Bei Streit rund ums Baurecht zahlt keine Rechtsschutzversicherung die Prozesskosten. Solch ein vertraglicher Ausschluss ist in Ordnung, so das Oberlandesgericht München (Az. 25 U 4149/ 01). Gezahlt werden müsse auch dann nicht, wenn Kunden bei Mängelstreit darauf pochen, keinen „Bau“, sondern einen „Kauf“vertrag über einen Neubau geschlossen zu haben. Wie der Vertrag zur Errichtung eines schlüsselfertigen Hauses heißt, spiele keine Rolle. Anders sei das nur, wenn tatsächlich ein längst errichtetes Haus vom Bauherrn weiterverkauft und anschließend um Mängel gestritten würde.

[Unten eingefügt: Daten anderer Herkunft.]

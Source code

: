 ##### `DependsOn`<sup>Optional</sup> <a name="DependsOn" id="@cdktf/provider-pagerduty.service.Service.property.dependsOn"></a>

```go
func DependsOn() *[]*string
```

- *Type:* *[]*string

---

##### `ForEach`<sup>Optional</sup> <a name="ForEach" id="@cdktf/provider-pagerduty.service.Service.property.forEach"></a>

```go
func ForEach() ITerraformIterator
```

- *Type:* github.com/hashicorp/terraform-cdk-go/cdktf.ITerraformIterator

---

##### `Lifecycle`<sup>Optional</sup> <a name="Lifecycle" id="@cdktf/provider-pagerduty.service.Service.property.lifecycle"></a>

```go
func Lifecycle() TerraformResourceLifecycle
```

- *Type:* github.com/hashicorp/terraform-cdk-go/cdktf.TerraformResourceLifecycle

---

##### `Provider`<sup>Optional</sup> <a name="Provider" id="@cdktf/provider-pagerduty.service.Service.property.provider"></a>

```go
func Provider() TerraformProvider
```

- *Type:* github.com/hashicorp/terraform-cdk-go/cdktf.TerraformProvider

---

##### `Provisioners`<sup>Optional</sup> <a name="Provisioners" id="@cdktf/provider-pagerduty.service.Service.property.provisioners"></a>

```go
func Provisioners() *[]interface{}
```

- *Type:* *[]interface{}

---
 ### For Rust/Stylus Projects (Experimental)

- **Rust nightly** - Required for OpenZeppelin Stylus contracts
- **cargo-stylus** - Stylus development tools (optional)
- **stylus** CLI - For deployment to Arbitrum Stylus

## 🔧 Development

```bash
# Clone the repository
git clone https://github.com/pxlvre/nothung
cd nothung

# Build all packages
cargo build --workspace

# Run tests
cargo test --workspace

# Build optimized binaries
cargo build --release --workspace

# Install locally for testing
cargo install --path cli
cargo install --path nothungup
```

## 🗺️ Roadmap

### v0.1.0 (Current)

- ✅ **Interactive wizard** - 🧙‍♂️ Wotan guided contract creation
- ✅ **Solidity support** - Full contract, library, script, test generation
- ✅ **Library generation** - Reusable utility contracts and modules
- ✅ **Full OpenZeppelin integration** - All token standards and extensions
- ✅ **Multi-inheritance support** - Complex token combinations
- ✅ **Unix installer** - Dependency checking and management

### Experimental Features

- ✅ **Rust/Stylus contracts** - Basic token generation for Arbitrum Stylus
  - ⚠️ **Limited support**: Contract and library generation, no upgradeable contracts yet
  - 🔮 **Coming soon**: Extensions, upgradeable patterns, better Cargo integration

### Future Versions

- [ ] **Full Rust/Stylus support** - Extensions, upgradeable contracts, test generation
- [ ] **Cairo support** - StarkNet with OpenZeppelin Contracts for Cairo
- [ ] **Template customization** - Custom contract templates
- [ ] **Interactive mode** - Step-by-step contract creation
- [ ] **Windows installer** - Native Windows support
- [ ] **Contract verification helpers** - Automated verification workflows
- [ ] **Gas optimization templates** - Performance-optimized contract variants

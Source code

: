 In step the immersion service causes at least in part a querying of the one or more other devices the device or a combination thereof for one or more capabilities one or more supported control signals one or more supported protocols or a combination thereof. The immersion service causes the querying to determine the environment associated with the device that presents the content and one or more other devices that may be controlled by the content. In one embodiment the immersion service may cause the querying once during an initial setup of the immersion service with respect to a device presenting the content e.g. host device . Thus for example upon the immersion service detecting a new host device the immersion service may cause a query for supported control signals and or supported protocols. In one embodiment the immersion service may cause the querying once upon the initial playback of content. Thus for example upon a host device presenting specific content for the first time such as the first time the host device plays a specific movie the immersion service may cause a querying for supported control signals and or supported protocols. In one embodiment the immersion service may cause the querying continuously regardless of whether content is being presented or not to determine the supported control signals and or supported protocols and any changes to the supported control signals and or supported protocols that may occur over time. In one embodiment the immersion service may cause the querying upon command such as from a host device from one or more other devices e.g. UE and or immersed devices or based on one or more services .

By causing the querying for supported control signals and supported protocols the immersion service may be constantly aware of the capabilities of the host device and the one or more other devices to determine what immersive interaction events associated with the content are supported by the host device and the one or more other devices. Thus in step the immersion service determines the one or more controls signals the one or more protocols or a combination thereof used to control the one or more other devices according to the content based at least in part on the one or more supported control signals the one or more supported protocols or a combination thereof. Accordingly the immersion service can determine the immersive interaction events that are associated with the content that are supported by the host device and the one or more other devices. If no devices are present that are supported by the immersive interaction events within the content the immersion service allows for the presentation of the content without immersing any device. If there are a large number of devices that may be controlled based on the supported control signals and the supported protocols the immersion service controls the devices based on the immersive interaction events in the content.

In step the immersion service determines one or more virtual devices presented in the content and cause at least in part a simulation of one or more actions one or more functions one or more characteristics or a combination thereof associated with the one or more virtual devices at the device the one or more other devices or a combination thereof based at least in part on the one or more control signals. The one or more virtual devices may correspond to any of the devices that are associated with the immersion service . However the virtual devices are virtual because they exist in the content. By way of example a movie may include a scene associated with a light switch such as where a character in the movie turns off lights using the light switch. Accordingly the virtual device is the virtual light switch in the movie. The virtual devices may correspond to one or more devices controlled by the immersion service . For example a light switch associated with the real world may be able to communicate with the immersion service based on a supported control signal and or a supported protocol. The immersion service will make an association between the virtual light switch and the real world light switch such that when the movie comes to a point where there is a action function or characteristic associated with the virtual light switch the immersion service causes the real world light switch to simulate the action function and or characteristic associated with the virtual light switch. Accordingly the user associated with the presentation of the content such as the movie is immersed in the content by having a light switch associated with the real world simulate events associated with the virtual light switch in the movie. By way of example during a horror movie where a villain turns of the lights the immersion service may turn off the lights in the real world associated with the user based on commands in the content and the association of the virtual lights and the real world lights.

Zahlen müssen Versicherungen aber, wenn Wohnungskäufer mit der Bausparkasse streiten und es dabei um den Vorwurf geht, die Kasse habe bei der Baufinanzierung schlecht beraten. Schadenersatzklagen gegen den Kreditgeber fallen nach einem Urteil des Oberlandesgerichts Karlsruhe (Az. 12 U 284/01) nicht unter die Ausschlussklausel „Baurisiko“.